Maldives opens public consultations for three tourism regulations

Maldives government on Thursday opened public consultations for three tourism related regulations, as part of a review of the legal framework concerning the island nation’s multi-billion-dollar tourism industry.

The three regulations being reviewed include:

  • Regulation on Collection of Data for the Compilation of Tourism Statistics (view the existing regulation here)
  • Regulation on Fire Safety Measures at Tourist Resorts (view the existing regulation here)
  • Regulation on Symbolic Marriages (view the existing regulation here)

Suggestions can be sent to the ministry by January 23.

The government is in the process of formulating a new tourism master plan in a bid to promote sustainable development in the country’s main economic sector.

The latest iteration of the tourism master plan was inaugurated in 2013 and covered the nation’s tourism policy until the end of 2017.

The Fourth Tourism Master Plan targeted infrastructure development and creation of special zones for tourism development. Under the plan, new resorts and guesthouses came into operation, with over 45,000 tourist beds currently in operation across the Maldives.

The upcoming maser plan is set to focus on sustainable development of tourism in the Maldives for the 2020-2025 period.

Maldives has revised its record arrival figures for last year, raising the number of tourists that visited the popular Indian Ocean holiday destination in 2019 from 1.67 million to 1.7 million.

Official figures released by the tourism ministry show that a total of 1,702,831 tourists visited the Maldives in 2019 — a 14.7 per cent increase over 2018. December alone saw 171,292 tourists visiting the country.

The Maldives welcomed 1.4 million tourists in 2018. It was a 6.8 per cent increase from the 1,389,542 tourists that chose to holiday in the Maldives in 2017.

Meanwhile, the government has announced an ambitious target of attracting at least two million tourists to the popular Indian Ocean holiday destination in 2020.

The government aims to attract 2.5 million tourist arrivals per year by the end of its first five-year term in 2023.
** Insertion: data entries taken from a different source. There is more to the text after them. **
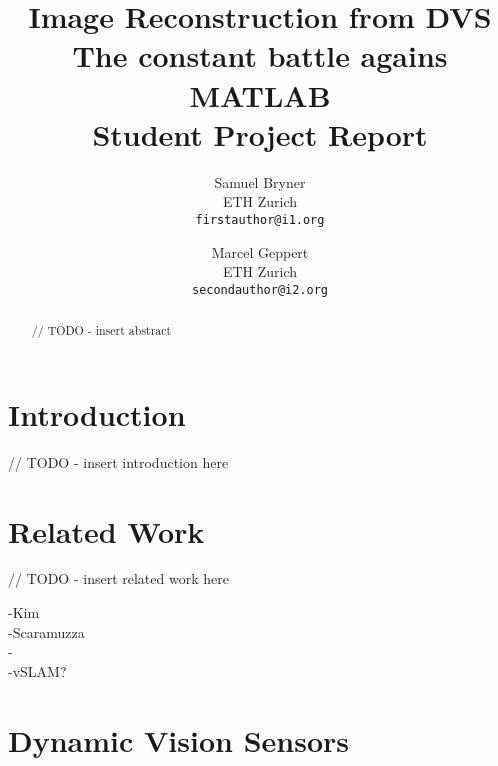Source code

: \documentclass[10pt,twocolumn,letterpaper]{article}
\begin{document}
\title{Image Reconstruction from DVS\\ The constant battle agains MATLAB\\ Student Project Report}

\author{Samuel Bryner\\
ETH Zurich\\
{\tt\small firstauthor@i1.org}
\and
Marcel Geppert\\
ETH Zurich\\
{\tt\small secondauthor@i2.org}
}

\maketitle

\begin{abstract}

// TODO - insert abstract

\end{abstract}

\section{Introduction}

// TODO - insert introduction here

\section{Related Work}

// TODO - insert related work here

-Kim \etal\\
-Scaramuzza\\
-\cite{lpd08dvs}\\
-vSLAM?\\

\section{Dynamic Vision Sensors}
\end{document}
To achieve this target, the government had added MVR 50 million (USD 3.23 million) to the annual marketing budget of the tourism ministry.

In the state budget for 2020, the government had allocated MVR 154.2 million (USD 9.98 million) for tourism promotion — up from the MVR 104.2 million (USD 6.7 million) in 2019, and MVR 34.73 million (USD 2.2 million) each in 2018 and 2017.
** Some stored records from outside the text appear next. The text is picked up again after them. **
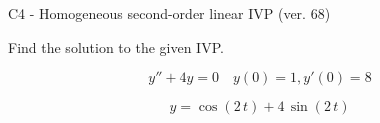 \begin{exercise}
  \begin{exerciseTitle}C4 - Homogeneous second-order linear IVP (ver. 68)\end{exerciseTitle}
  \begin{exerciseStatement}
    
Find the solution to the given IVP.

    
\[y''+4y = 0 \hspace{1em} y(0) = 1 , y'(0) = 8\]

  \end{exerciseStatement}
  \begin{exerciseAnswer}
    
\[y= \cos\left(2 \, t\right) + 4 \, \sin\left(2 \, t\right)\]

  \end{exerciseAnswer}
\end{exercise}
However, challenges remain as the world-famous holiday destination struggles to match demand with a rapid increase in bed capacity.
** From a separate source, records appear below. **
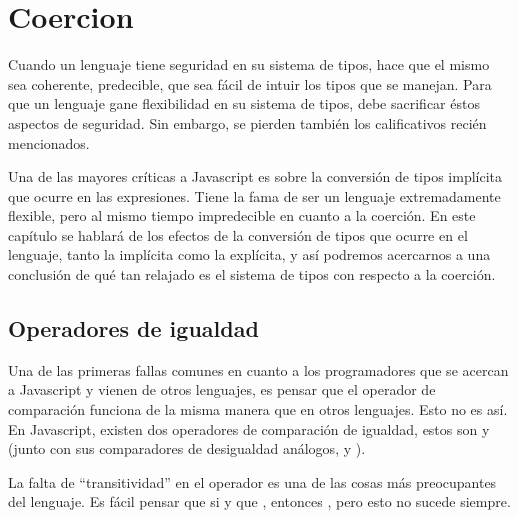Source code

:\chapter{Coercion} %

\label{ch:coercion} %

Cuando un lenguaje tiene seguridad en su sistema de tipos, hace que el mismo sea coherente, predecible, que sea fácil de intuir los tipos que se manejan. Para que un lenguaje gane flexibilidad en su sistema de tipos, debe sacrificar éstos aspectos de seguridad. Sin embargo, se pierden también los calificativos recién mencionados.

Una de las mayores críticas a Javascript es sobre la conversión de tipos implícita que ocurre en las expresiones. Tiene la fama de ser un lenguaje extremadamente flexible, pero al mismo tiempo impredecible en cuanto a la coerción. En este capítulo se hablará de los efectos de la conversión de tipos que ocurre en el lenguaje, tanto la implícita como la explícita, y así podremos acercarnos a una conclusión de qué tan relajado es el sistema de tipos con respecto a la coerción.

\section{Operadores de igualdad}
\label{sec:eqeqeq}

Una de las primeras fallas comunes en cuanto a los programadores que se acercan a Javascript y vienen de otros lenguajes, es pensar que el operador de comparación \code{==} funciona de la misma manera que en otros lenguajes. Esto no es así. En Javascript, existen dos operadores de comparación de igualdad, estos son \code{==} y \code{===} (junto con sus comparadores de desigualdad análogos, \code{!=} y \code{!==}).



La falta de "`transitividad"' en el operador \code{==} es una de las cosas más preocupantes del lenguaje. Es fácil pensar que si  y que , entonces , pero esto no sucede siempre.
Over the past few years, dozens of uninhabited islands have been leased to local and foreign resort developers. Several international brands have entered into the market, increasing the number of resorts to more than 150. That number is set to increase as another 20 resorts are expected to open over the next two years.

Along with the new resort openings come the challenge of increasing demand from budget travellers who choose guesthouses over luxury resorts that the Maldives is known for. The guesthouse sector has rapidly expanded with over 500 guesthouses in operation today.